The Information Commissioner’s Office (ICO) has recently issued new guidance for businesses and employers about how SARs should be dealt with.
The law
Employers must respond to a SAR from a worker without delay, and within one month from receiving the request. If it’s a complex issue, you might be able to extend this for up to two months. But if you don’t respond within the right timeframe, or at all, there’s the possibility of fines or reprimand from the ICO.
In the ICO’s own words: “The right of individuals to access information that organisations hold on them is one that is vital for transparency and is enshrined in law.
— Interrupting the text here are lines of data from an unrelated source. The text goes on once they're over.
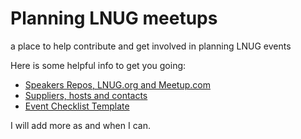 # Planning LNUG meetups
a place to help contribute and get involved in planning LNUG events


Here is some helpful info to get you going:

- [Speakers Repos, LNUG.org and Meetup.com](meetup-and-website-and-speakers-repos.md)
- [Suppliers, hosts and contacts](./suppliers-hosts-and-contacts.md)
- [Event Checklist Template](./event-checklist-template.md)


I will add more as and when I can. 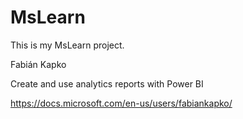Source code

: # MsLearn
This is my MsLearn project.

Fabián Kapko

Create and use analytics reports with Power BI

https://docs.microsoft.com/en-us/users/fabiankapko/
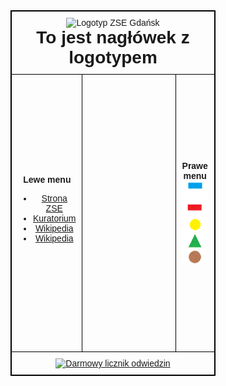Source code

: <!DOCTYPE html>
<html lang="pl">
<head>
    <meta charset="utf-8">
    <title>Kompletny Layout Strony z Mapą</title>
    <style>
        body {
            font-family: Arial, sans-serif;
        }
        table {
            width: 65%;
            border: 1px solid black;
            margin: 0 auto;
            border-collapse: collapse;
        }
        td {
            border: 1px solid black;
            padding: 10px;
        }
        h1, p {
            margin: 0;
        }
        iframe {
            border: 0;
            width: 100%;
            height: 420px;
        }
        img {
            max-width: 100%;
            height: auto;
        }
    </style>
</head>
<body>
    <table>
        <tr>
            <td colspan="3" align="center">
                <img src="Logotyp ZSE Gdańsk.jpg" alt="Logotyp ZSE Gdańsk">
                <h1>To jest nagłówek z logotypem</h1>
            </td>
        </tr>
        <tr>
            <td width="18%" align="center">
                <b>Lewe menu</b>
                <ul>
                    <li><a href="https://zse.edu.gdansk.pl/" target="obszar_glowny">Strona ZSE</a></li>
                    <li><a href="https://www.kuratorium.gda.pl/" target="obszar_glowny">Kuratorium</a></li>
                    <li><a href="https://pl.wikipedia.org/wiki/Plik:ZSE_Gdańsk.jpg" target="obszar_glowny">Wikipedia</a></li>
                    <li><a href="https://www.wikipedia.org" target="obszar_glowny">Wikipedia</a></li>
                </ul>
            </td>
            <td align="center">
                <iframe name="obszar_glowny" src="about:blank"></iframe>
            </td>
            <td width="18%" align="center">
                <b>Prawe menu</b>
                <img src="mapa.gif" alt="Mapa interaktywna" usemap="#mapa_kowalski">
                <map name="mapa_kowalski">
                    <area shape="poly" coords="5,5,95,5,50,95" href="plik1.zip" alt="Opcja 1">
                    <area shape="rect" coords="0,100,100,150" href="https://kejpy.github.io/indexhtml/tabela.html" target="obszar_glowny" alt="Opcja 2">
                    <area shape="circle" coords="50,200,25" href="fhttps://kejpy.github.io/indexhtml/formularz.html" target="obszar_glowny" alt="Opcja 3">
                    <area shape="poly" coords="5,230,95,230,50,290" href="mailto:kacper.wawrzyniakpekar@gmail.com" alt="Opcja 4">
                    <area shape="rect" coords="0,300,100,350" href="z1_z6_Wawrzyniak-Pekar.html" target="obszar_glowny" alt="Opcja 5">
                </map>
            </td>
        </tr> 
        <tr>
            <td colspan="3" align="center">
                <p>
<div class="image-rotator"><div class="rotator-slide" id="rotator-slide-1"><a href="https://www.darmowylicznik.pl/" title="Przejdź na stronę licznika" target="_blank"><img src="https://www.darmowylicznik.pl/licznik.php?id=147594" alt="Darmowy licznik odwiedzin" style="border:0px;" /></a></div></div>
    </p>
            </td>
        </tr>
    </table>
</body>
</html>
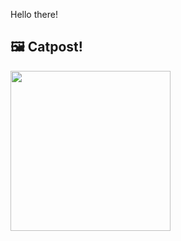 Hello there!



## 🖼️ Catpost!

<sub>
    <img src="https://cdn2.thecatapi.com/images/dqu.jpg" height="256">
</sub>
What we’re seeing now is that many employers are misunderstanding the nature of subject access requests, or underestimating the importance of responding to requests.”
Getting it right
In practice, though, what does compliance look like? It might sound straightforward, but reality doesn’t always fit text-book scenarios.
To help your staff recognise a request, they need to know that SARs can be made in all sorts of ways: there’s no formal procedure needed. Contact can be verbal, in writing – even via social media. Questions as simple as ‘what information do you hold on me?’ or ‘can I have a copy of the notes from my last appraisal?’ count as SARs and need an appropriate response.
There’s no necessity even to use the words ‘subject access request’ – it’s up to your organisation to identify that this is what is being made.
It’s important, too, that staff know how to respond and who to pass the request to. A valid request can be made by means of contact with any part of your organisation: it doesn’t have to be addressed to a specific person. But the employer’s side of the equation is different, and the ICO does expect you to have a designated person, team and email address to deal with SARs.
With more than 15,000 complaints in this area made to the ICO last year, it’s important that businesses and employers get it right. Further details can be found on the ICO website.